From Interstate 15, exit Mercy Road, and go west. Turn right on Black Mountain Road and left at the first light. Follow the entry road to the Ranch House parking area. Kumeyaay Indians used the area as migrations between the coast and inland areas. The area was part of the first Mexican land grant in California. In 1824 Rancho Santa Maria de los Penasquitos was granted to Capt. Francisco Maria Ruiz, Commandant of the San Diego Presidio. Ruiz built an adobe ranch house on the land. The historic adobe ranch house is open to the public Sat, 11:00 & Sun, 1:00. Tour reservations, 858-538-8066. Penasquitos Creek waterfall is a popular hike. 3,700 acres with ten miles of hiking, biking, and equestrian trails. *Organized hikes (858) 484-3219.
Eastern Edge ~ Los Penasquitos Canyon Preserve.
From Highway 56, exit Black Mountain Road, head south. The east parking area is on the right at the intersection of Black Mountain Road and Mercy Road. Less traveled than the other trails, the trail leads to one of San Diego's historic adobe homes build in the 1860s by Capt. Ruiz. He later deeded the land to his grand-nephew, Francisco Maria Alvarado. Alvarado's daughter, Estefana, later married Capt. George Alonzo Johnson. Johnson and his family then owned half of the rancho. Eventually the county of San Diego acquired the land. The Ranch House is open to the public with artifacts of previous owners and early inhabitants of the area on display. Penasquitos Creek runs through the park with oak and willow trees along the way. Four miles round trip. Rated easy and flat. Open to hikers, equestrians, bikers, and dogs on leashes.
Carmel Valley Recreational and Equestrian Path ~ Carmel Valley.

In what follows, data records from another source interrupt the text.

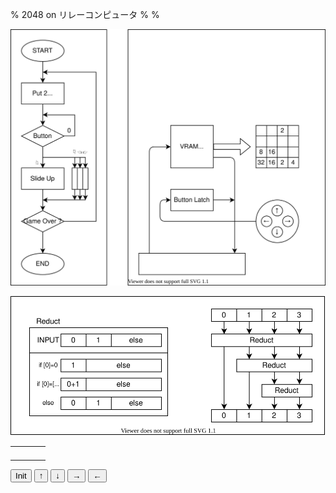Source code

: % 2048 on リレーコンピュータ
%
%

![](./algo.drawio.svg)


![](./reduct.drawio.svg)



|                       |                       |                       |                       |
| --------------------- | --------------------- | --------------------- | --------------------- |
| <span id="11"></span> | <span id="12"></span> | <span id="13"></span> | <span id="14"></span> |
| <span id="21"></span> | <span id="22"></span> | <span id="23"></span> | <span id="24"></span> |
| <span id="31"></span> | <span id="32"></span> | <span id="33"></span> | <span id="34"></span> |
| <span id="41"></span> | <span id="42"></span> | <span id="43"></span> | <span id="44"></span> |


<script>
    const emptyBoard = [[0,0,0,0],[0,0,0,0],[0,0,0,0],[0,0,0,0]];

    function init(){
        console.log("init");
        let board = emptyBoard;
        board = randomPut(board);
        show(board);
    }

    function randomPut(board){
        let i, j, emptyList=[], ret=board;
        for(i=0;i<4;i++) for(j=0;j<4;j++) if(board[i][j]===0) emptyList.push([i,j]);
        const k = Math.floor(Math.random()*emptyList.length);
        ret[emptyList[k][0]][emptyList[k][1]]=2;
        return ret;
    }

    function show(board){
        console.log(board);
        let i,j;
        for(i=1;i<=4;i++)for(j=1;j<=4;j++)if(board[i-1][j-1]){
            document.getElementById(""+i+j).innerHTML=board[i-1][j-1];
        }
    }

    function reduct(input){
        if(input[0]===0) return input.slice(1);
        else if(input[0]===input[1]) return [input[0]*2, ...input.slice(2)];
        else return input;
    }

    function reductLine(input){
        const out0 = reduct(input);
        const out1 = reduct(out0.slice(1));
        const out2 = reduct(out1.slice(1));
        return [out0[0],out1[0],out2[0],out2[1]];
    }


    function up(){
        reductLine(board)
    }

</script>

<button onclick="init()">Init</button>
<button onclick="show()">↑</button>
<button onclick="show()">↓</button>
<button onclick="show()">→</button>
<button onclick="show()">←</button>



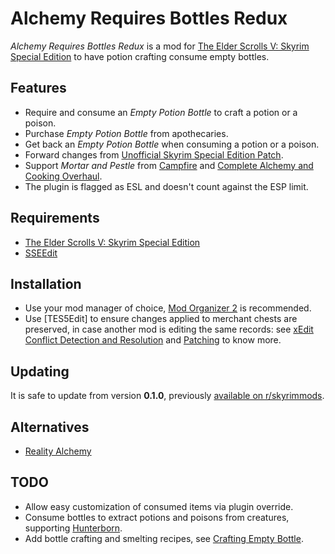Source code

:# Alchemy Requires Bottles Redux

_Alchemy Requires Bottles Redux_ is a mod for
[The Elder Scrolls V: Skyrim Special Edition][Skyrim Special Edition] to have
potion crafting consume empty bottles.

## Features

- Require and consume an _Empty Potion Bottle_ to craft a potion or a poison.
- Purchase _Empty Potion Bottle_ from apothecaries.
- Get back an _Empty Potion Bottle_ when consuming a potion or a poison.
- Forward changes from [Unofficial Skyrim Special Edition Patch][USSEP].
- Support _Mortar and Pestle_ from [Campfire] and
  [Complete Alchemy and Cooking Overhaul][CACO].
- The plugin is flagged as ESL and doesn't count against the ESP limit.

## Requirements

- [The Elder Scrolls V: Skyrim Special Edition][Skyrim Special Edition]
- [SSEEdit]

## Installation

- Use your mod manager of choice, [Mod Organizer 2] is recommended.
- Use [TES5Edit] to ensure changes applied to merchant chests are preserved, in
  case another mod is editing the same records: see
  [xEdit Conflict Detection and Resolution][#1] and [Patching][#2] to know
  more.

## Updating

It is safe to update from version **0.1.0**, previously
[available on r/skyrimmods][#3].

## Alternatives

- [Reality Alchemy]

## TODO

- Allow easy customization of consumed items via plugin override.
- Consume bottles to extract potions and poisons from creatures, supporting
  [Hunterborn].
- Add bottle crafting and smelting recipes, see [Crafting Empty Bottle].


[Skyrim Special Edition]: https://store.steampowered.com/app/489830
[Mod Organizer 2]: https://github.com/ModOrganizer2/modorganizer
[SSEEdit]: https://tes5edit.github.io
[USSEP]: https://www.nexusmods.com/skyrimspecialedition/mods/266
[Campfire]: https://www.nexusmods.com/skyrimspecialedition/mods/667
[CACO]: https://www.nexusmods.com/skyrimspecialedition/mods/19924
[Reality Alchemy]: https://www.nexusmods.com/skyrimspecialedition/mods/19269
[#1]: https://tes5edit.github.io/docs/5-conflict-detection-and-resolution.html
[#2]: https://www.reddit.com/r/skyrimmods/wiki/patching
[#3]: https://www.reddit.com/r/skyrimmods/comments/isgd8m/le_port_for_reality_alchemy_concotion_need_his/g58lbhg/
[Hunterborn]: https://www.nexusmods.com/skyrimspecialedition/mods/7900
[Crafting Empty Bottle]: https://www.nexusmods.com/skyrimspecialedition/mods/45539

From Ted Williams Parkway/Highway 56, exit at Carmel Country Road. Head south and take the first right onto Clews Ranch Road. Park at the end of the road near the trailhead. The Carmel Valley Recreational and Equestrian Path (CVREP) runs east from Interstate 5 at Carmel Valley Road to Carmel Country Road. There is a soft-surface path for hikers and equestrians and an asphalt-paved path for bikes, strollers, and wheelchairs that run side by side. About halfway an intersection takes you uphill to Carmel Creek Road and other connector trails or you can stay on the CVREP which runs under El Camino Real to the end. The CVREP is a 400 acre conservation preserve and part of San Diego's Trans-County Trail planned to run from Del Mar to Salton Sea. The trail is 70 percent complete with 110 - 140 miles planned. Features glimpses of the ranches that used to dot the landscape before development, chaparral, coastal sage, rock roses, cattails, Torrey pines, sycamores, vernal pools, and Carmel Valley Creek. (Mosquito spraying notice) About 4 miles round trip. Rated easy. Open to hikers, bikers, equestrians, strollers, and wheelchairs.
The Shaw Valley Trail ~ Del Mar.
From Highway 56 heading east exit at Carmel Country Road. Go right and head south just past the intersection of Grand Del Mar Way and Carmel Country Road. Park on Sagamore Way (a side street) or the Clews Ranch Road area for the State Route 56 bike trail that connects and runs to Poway. Start the trail just past the intersection. Features chaparral, ocean, and Shaw Valley views. The area is one of the few intact natural open space areas. The area was farmed by settlers in the 1800's. The railway through Del Mar was completed in the early 1800's and provided farmers transportation for their goods. Early families included the Knecktel, Mecklenseck, and Neimann families who all farmed the area. The Neimann home was built in 1895 and is still intact. Several family members still live in the area. About 4.5 miles round trip. Rated easy to moderate. Open to hikers, equestrians, and dogs on leashes. The trail in fairly flat, unpaved, and narrow, no bikes are allowed.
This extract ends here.